Work instructions :: In the listing below, look for "additive" and copy every line that has it.

Task data ::
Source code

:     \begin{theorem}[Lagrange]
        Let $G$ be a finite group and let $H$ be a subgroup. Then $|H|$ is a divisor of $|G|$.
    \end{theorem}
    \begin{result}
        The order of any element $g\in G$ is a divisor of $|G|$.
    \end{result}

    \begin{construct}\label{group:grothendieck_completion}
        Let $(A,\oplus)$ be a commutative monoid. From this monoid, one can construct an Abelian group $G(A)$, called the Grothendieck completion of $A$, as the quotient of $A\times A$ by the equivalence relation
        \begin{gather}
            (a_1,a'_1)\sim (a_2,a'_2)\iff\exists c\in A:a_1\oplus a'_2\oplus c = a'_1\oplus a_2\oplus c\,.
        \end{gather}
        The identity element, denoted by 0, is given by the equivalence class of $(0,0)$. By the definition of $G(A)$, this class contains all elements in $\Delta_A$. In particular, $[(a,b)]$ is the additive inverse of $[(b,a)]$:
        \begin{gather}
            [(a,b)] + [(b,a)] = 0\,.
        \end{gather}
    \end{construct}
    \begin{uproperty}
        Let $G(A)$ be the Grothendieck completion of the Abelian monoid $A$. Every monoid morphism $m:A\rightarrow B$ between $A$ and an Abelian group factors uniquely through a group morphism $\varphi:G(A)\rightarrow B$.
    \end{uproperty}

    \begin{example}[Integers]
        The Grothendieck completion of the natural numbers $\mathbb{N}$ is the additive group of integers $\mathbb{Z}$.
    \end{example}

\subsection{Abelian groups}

==

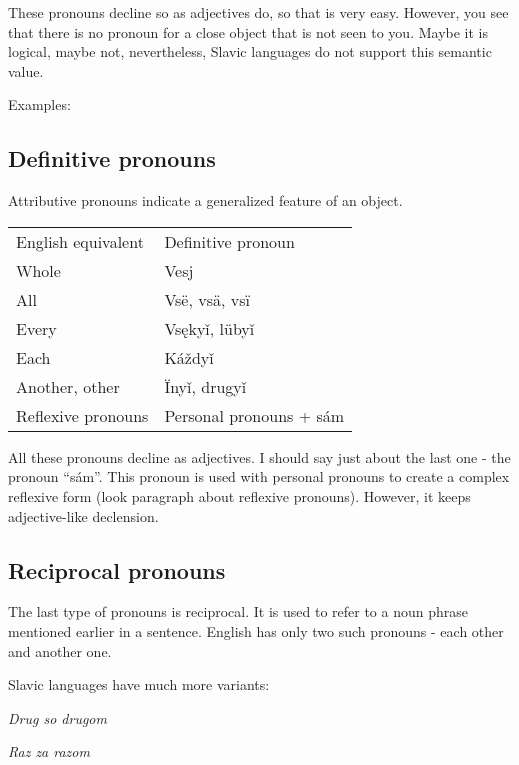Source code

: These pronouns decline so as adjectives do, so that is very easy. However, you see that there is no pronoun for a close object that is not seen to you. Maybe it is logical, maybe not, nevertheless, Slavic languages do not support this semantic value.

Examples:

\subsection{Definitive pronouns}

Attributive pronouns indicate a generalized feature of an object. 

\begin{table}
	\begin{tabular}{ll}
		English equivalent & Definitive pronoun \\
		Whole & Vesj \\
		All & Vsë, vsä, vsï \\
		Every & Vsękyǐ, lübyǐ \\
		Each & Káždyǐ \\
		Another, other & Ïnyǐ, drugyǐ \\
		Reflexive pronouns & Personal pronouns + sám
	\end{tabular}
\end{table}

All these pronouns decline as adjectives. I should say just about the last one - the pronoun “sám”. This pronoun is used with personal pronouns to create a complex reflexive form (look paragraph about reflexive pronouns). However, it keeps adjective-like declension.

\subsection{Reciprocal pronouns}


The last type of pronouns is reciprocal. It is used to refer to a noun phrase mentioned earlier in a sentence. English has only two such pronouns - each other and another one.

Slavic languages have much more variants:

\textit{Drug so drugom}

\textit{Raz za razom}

---

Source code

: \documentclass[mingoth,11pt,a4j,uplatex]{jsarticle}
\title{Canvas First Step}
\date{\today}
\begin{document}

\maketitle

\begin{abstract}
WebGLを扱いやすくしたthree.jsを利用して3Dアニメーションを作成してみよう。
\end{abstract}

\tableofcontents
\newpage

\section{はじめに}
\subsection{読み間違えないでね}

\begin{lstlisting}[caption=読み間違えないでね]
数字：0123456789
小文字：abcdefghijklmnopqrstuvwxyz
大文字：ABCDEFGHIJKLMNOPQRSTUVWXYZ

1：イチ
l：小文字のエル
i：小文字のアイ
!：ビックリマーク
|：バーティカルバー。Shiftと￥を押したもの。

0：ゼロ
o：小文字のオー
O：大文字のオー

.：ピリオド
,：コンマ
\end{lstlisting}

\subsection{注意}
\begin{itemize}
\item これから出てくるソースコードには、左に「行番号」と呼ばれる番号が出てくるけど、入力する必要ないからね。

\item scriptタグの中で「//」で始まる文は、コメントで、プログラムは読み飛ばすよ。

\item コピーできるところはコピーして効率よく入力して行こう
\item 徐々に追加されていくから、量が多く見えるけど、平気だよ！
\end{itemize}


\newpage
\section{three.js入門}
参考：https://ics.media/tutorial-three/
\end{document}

Response to this task ::
        The identity element, denoted by 0, is given by the equivalence class of $(0,0)$. By the definition of $G(A)$, this class contains all elements in $\Delta_A$. In particular, $[(a,b)]$ is the additive inverse of $[(b,a)]$:
        The Grothendieck completion of the natural numbers $\mathbb{N}$ is the additive group of integers $\mathbb{Z}$.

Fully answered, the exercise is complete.